Oct 10, 2009

Pipe Network Modelling Approach


Development and use of water distribution models comprises of many activities and processes. As with any such complex task, it can be managed more successfully and efficiently if it is broken down into its components or stages. The process is common for almost any such type of project, regardless of the size of the system and it could be divided into eight characteristic stages, namely:


a. Setting up a new modelling project or Re-establishing the existing;
b. Data Collection, Model Build (or Model Update);
c. Data Verification and Model testing;
d. Model Calibration and Validation;
e. Model Use;
f. Results Interpretation;
g. Reports and model documentation;
h. Change monitoring and model management

The following should be noted in the management of the modeling process:



a.
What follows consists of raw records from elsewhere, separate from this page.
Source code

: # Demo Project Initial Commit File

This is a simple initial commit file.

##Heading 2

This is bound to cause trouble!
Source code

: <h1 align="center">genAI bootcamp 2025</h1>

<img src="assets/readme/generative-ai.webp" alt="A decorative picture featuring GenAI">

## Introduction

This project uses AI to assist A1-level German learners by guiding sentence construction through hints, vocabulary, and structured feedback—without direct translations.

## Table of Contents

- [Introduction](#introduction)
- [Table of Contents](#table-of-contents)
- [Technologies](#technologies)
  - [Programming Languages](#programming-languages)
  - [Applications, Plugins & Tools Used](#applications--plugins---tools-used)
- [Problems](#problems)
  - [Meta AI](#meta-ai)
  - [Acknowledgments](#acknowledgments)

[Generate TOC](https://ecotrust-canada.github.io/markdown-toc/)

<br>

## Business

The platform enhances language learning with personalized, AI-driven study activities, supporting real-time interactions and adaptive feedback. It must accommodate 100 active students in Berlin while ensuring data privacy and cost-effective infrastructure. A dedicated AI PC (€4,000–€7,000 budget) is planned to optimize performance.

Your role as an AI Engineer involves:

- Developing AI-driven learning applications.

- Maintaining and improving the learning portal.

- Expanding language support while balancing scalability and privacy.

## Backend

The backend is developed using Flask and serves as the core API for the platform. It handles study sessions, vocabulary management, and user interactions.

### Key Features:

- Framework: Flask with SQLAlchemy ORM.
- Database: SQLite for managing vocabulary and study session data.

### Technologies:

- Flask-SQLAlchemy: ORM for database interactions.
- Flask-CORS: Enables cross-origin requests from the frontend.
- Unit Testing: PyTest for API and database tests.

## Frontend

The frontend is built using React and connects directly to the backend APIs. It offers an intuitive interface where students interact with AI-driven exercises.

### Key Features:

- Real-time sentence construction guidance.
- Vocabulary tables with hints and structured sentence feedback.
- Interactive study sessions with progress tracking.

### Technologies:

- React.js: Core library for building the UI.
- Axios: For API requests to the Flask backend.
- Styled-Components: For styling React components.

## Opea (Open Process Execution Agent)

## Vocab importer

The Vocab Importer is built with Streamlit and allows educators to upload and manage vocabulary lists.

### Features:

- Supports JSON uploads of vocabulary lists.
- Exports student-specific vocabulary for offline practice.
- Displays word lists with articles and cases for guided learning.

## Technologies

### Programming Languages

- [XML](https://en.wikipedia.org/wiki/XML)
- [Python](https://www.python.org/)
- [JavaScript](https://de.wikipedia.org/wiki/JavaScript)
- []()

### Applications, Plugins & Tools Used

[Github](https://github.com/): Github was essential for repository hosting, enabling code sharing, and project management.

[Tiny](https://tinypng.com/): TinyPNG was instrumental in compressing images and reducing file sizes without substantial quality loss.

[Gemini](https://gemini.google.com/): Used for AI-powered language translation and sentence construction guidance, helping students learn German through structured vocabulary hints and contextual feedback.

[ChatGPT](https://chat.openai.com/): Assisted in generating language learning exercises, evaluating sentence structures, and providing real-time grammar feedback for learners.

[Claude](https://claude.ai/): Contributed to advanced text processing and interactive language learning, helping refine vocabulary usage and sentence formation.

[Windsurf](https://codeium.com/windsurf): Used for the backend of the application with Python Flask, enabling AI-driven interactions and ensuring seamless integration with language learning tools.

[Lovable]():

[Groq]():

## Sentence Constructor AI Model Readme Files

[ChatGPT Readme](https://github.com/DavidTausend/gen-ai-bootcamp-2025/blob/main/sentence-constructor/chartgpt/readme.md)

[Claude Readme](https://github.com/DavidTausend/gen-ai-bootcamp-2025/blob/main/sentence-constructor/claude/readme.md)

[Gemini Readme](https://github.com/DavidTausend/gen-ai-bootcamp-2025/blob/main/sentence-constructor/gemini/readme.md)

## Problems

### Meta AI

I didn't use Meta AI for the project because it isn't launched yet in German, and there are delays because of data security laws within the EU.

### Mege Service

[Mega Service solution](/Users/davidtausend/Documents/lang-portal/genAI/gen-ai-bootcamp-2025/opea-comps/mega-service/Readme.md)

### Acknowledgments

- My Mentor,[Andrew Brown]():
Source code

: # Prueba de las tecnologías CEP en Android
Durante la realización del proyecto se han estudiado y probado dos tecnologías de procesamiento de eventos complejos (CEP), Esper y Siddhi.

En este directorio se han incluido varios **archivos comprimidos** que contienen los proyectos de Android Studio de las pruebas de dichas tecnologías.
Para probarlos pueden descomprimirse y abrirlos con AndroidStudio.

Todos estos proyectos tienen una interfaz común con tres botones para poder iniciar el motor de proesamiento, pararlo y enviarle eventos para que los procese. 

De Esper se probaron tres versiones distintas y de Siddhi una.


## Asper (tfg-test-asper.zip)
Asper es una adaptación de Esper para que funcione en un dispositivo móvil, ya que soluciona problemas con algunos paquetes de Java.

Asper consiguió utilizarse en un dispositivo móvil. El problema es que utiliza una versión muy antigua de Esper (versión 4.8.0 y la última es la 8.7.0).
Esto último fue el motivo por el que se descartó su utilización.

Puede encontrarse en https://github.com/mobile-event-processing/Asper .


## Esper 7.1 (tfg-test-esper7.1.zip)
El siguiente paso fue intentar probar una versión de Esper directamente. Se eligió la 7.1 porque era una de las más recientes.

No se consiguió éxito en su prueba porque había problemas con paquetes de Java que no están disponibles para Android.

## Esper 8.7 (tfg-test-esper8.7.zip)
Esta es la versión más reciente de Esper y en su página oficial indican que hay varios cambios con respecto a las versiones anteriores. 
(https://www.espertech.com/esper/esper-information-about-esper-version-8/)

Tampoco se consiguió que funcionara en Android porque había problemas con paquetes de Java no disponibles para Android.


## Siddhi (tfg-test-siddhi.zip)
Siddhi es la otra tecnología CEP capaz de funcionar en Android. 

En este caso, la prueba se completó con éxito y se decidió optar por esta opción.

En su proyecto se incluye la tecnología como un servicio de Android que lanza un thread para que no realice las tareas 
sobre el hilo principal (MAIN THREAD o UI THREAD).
The key decision which must be made at the very start of the process is whether or not to use the hydraulic network modelling software as the right tool for providing answers to problems faced in managing water distribution systems;

b. If a hydraulic network model is the right tool, running the water distribution modeling project is an ongoing activity, which needs regular model updating and checking if the existing model is still an adequate tool for providing answers to actual requirements;

c. The process of the management of the modelling process inherently has many loops and feedbacks from previous steps

d. One of the key characteristics of the process is that these feedback make the modelling work an iterative process – not linear as it was traditionally presented;

e. The modelling process should be considered as a process closely linked to other corporate systems, not as an isolated activity. The model’s output provides input and support to many strategic Water Utilities programmes or policies, and the model requires strong linkages with GIS, Telemetry, Water billing and other information management systems;

f. The process requires at various stages, agreements with involved parties, on reached verdicts about the quality of completed work at certain project stages and recommendations prior to commencement of the next stage. Supervision of the project should be continuously run from the beginning of the process by preferably one party based more on a working relationship than on traditional audit control approach;

g. Depending on the size of the distribution systems, models can vary from very simple - with only one water source and a small network, up to very complex systems with multiple sources and sophisticated operating regimes. Although the level of complexity in managing a modelling project varies with the size and complexity of a particular system the principles of the modelling process remain the same.